Les premières lanternes d’éclairage public étaient fixées aux murs ou suspendues. Vers 1830 apparaissent les premiers réverbères sur pied, à la fois pour l’huile et le gaz. Leur avantage pour l’éclairage au gaz étaient bien sûr qu’ils pouvaient contenir la conduite d’alimentation du gaz.

Au début, les fabricants de réverbères étaient plus ou moins libres pour la fabrication de leur mobilier. Mais à la suite à de nombreux accidents dus à la mauvaise qualité de certains candélabres, ils furent amenés à fournir uniquement des candélabres en fonte, plus solides et plus résistants, comme en atteste ce passage : « L’éclairage des rues incite à veiller tard, à sortir et à fréquenter les débits de boissons. Conséquences : les couche-tard rentrent chez eux en titubant, s’accrochant aux réverbères, lesquels plient sous leur poids : les conduites de gaz se fissurent ou cassent et c’est l’accident. Les fabricants de réverbères sont donc amenés à en construire en fonte, solides et résistants dans les années 1880 » (charcot.etab.ac-lyon.fr/histoire_eclairage). 
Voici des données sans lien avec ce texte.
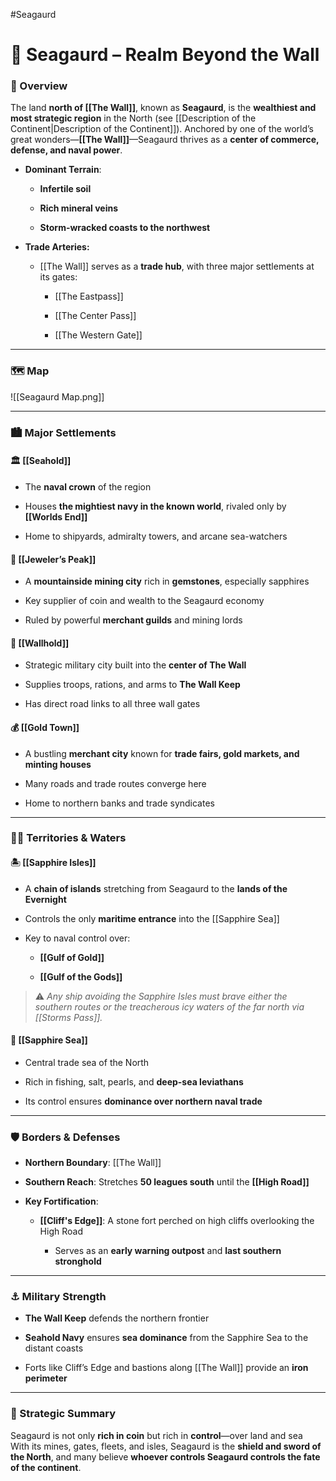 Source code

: #Seagaurd 
# 🌊 Seagaurd – Realm Beyond the Wall

### 📍 Overview

The land **north of [[The Wall]]**, known as **Seagaurd**, is the **wealthiest and most strategic region** in the North (see [[Description of the Continent|Description of the Continent]]). Anchored by one of the world’s great wonders—**[[The Wall]]**—Seagaurd thrives as a **center of commerce, defense, and naval power**.

- **Dominant Terrain**:
    
    - **Infertile soil**
	    
    - **Rich mineral veins**
        
    - **Storm-wracked coasts to the northwest**
    
- **Trade Arteries:**
    
    - [[The Wall]] serves as a **trade hub**, with three major settlements at its gates:
        
        - [[The Eastpass]]
            
        - [[The Center Pass]]
            
        - [[The Western Gate]]
            

---

### 🗺️ Map

![[Seagaurd Map.png]]

---

### 🏙️ Major Settlements

#### 🏛️ [[Seahold]]

- The **naval crown** of the region
    
- Houses **the mightiest navy in the known world**, rivaled only by **[[Worlds End]]**
    
- Home to shipyards, admiralty towers, and arcane sea-watchers
    

#### 💎 [[Jeweler’s Peak]]

- A **mountainside mining city** rich in **gemstones**, especially sapphires
    
- Key supplier of coin and wealth to the Seagaurd economy
    
- Ruled by powerful **merchant guilds** and mining lords
    

#### 🧱 [[Wallhold]]

- Strategic military city built into the **center of The Wall**
    
- Supplies troops, rations, and arms to **The Wall Keep**
    
- Has direct road links to all three wall gates
    

#### 💰 [[Gold Town]]

- A bustling **merchant city** known for **trade fairs, gold markets, and minting houses**
    
- Many roads and trade routes converge here
    
- Home to northern banks and trade syndicates
    

---

### 🏴‍☠️ Territories & Waters

#### 🏝️ [[Sapphire Isles]]

- A **chain of islands** stretching from Seagaurd to the **lands of the Evernight**
    
- Controls the only **maritime entrance** into the [[Sapphire Sea]]
    
- Key to naval control over:
    
    - **[[Gulf of Gold]]**
        
    - **[[Gulf of the Gods]]**
        

> ⚠️ _Any ship avoiding the Sapphire Isles must brave either the southern routes or the treacherous icy waters of the far north via [[Storms Pass]]._

#### 🌊 **[[Sapphire Sea]]**

- Central trade sea of the North
    
- Rich in fishing, salt, pearls, and **deep-sea leviathans**
    
- Its control ensures **dominance over northern naval trade**
    

---

### 🛡️ Borders & Defenses

- **Northern Boundary**: [[The Wall]]
    
- **Southern Reach**: Stretches **50 leagues south** until the **[[High Road]]**
    
- **Key Fortification**:
    
    - **[[Cliff's Edge]]**: A stone fort perched on high cliffs overlooking the High Road
        
        - Serves as an **early warning outpost** and **last southern stronghold**
            

---

### ⚓ Military Strength

- **The Wall Keep** defends the northern frontier
    
- **Seahold Navy** ensures **sea dominance** from the Sapphire Sea to the distant coasts
    
- Forts like Cliff’s Edge and bastions along [[The Wall]] provide an **iron perimeter**
    

---

### 🧭 Strategic Summary

Seagaurd is not only **rich in coin** but rich in **control**—over land and sea  
With its mines, gates, fleets, and isles, Seagaurd is the **shield and sword of the North**, and many believe **whoever controls Seagaurd controls the fate of the continent**. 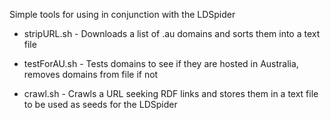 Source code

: Simple tools for using in conjunction with the LDSpider

* stripURL.sh - Downloads a list of .au domains and sorts them into a text file

* testForAU.sh - Tests domains to see if they are hosted in Australia, removes domains from file if not

* crawl.sh - Crawls a URL seeking RDF links and stores them in a text file to be used as seeds for the LDSpider

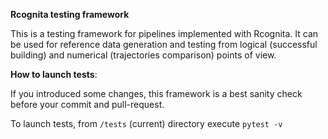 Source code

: **Rcognita testing framework**

This is a testing framework for pipelines implemented with Rcognita. It can be used for reference data generation and testing from logical (successful building) and numerical (trajectories comparison) points of view.

__How to launch tests__:

If you introduced some changes, this framework is a best sanity check before your commit and pull-request.

To launch tests, from `/tests` (current) directory execute `pytest -v`
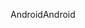 <span data-ttu-id="486f9-101">Android</span><span class="sxs-lookup"><span data-stu-id="486f9-101">Android</span></span>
C’est donc bien un réverbère en fonte que l’on voit sur cette carte postale de Courtenay.

L’éclairage public a connu son apogée au XXème siècle, mais aujourd’hui, à l’heure de la lutte contre la pollution nocturne et le gaspillage énergétique, nos rues retrouvent peu à peu leur obscurité nocturne et les lampadaires s’éteignent  …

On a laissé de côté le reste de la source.